(Dataset entries)
________________________

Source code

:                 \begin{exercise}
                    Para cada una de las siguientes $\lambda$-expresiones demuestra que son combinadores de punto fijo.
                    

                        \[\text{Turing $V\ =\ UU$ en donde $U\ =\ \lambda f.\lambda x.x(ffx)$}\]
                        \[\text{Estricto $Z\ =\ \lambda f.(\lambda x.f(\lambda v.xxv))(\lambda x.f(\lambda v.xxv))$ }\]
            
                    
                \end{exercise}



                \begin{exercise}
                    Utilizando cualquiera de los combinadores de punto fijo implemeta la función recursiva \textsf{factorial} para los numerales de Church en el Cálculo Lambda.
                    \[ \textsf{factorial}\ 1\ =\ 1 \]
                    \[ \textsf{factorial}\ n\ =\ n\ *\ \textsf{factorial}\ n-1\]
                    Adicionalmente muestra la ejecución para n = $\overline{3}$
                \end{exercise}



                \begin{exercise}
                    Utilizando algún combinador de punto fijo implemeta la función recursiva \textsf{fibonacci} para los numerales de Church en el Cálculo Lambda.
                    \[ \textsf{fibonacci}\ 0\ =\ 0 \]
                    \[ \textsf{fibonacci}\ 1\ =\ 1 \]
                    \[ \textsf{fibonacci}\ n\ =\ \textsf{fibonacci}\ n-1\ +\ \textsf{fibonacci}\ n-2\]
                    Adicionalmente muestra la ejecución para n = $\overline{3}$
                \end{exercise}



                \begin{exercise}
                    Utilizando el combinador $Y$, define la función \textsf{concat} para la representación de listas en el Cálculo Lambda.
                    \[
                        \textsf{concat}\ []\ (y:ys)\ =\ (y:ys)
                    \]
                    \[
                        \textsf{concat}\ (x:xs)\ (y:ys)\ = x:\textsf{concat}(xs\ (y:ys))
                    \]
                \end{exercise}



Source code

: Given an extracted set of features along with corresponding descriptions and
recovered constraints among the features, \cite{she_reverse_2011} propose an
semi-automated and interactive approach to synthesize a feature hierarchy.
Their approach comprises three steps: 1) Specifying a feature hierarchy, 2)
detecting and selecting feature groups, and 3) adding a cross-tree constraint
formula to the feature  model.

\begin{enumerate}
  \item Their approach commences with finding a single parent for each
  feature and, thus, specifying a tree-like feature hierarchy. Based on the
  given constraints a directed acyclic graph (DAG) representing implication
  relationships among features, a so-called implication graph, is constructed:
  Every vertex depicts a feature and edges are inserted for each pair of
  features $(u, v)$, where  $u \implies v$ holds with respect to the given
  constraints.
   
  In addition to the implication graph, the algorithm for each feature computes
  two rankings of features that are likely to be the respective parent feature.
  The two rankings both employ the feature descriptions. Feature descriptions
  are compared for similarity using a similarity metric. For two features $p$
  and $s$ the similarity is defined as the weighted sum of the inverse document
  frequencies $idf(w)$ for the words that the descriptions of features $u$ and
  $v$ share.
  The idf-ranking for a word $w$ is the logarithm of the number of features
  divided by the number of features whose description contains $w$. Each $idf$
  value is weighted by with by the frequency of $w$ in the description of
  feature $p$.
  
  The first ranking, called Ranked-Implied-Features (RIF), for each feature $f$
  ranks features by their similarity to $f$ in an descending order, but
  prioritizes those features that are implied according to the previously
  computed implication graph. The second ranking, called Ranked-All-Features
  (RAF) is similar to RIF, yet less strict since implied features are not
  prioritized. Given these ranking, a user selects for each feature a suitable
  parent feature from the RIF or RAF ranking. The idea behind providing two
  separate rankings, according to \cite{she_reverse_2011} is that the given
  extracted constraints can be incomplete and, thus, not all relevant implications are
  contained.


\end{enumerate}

________________________

- PROBLEM STATEMENT
Your answer must be a single number: the count of lines in the records that include "combinadores".

- RESPONSE FOR THIS EXERCISE
2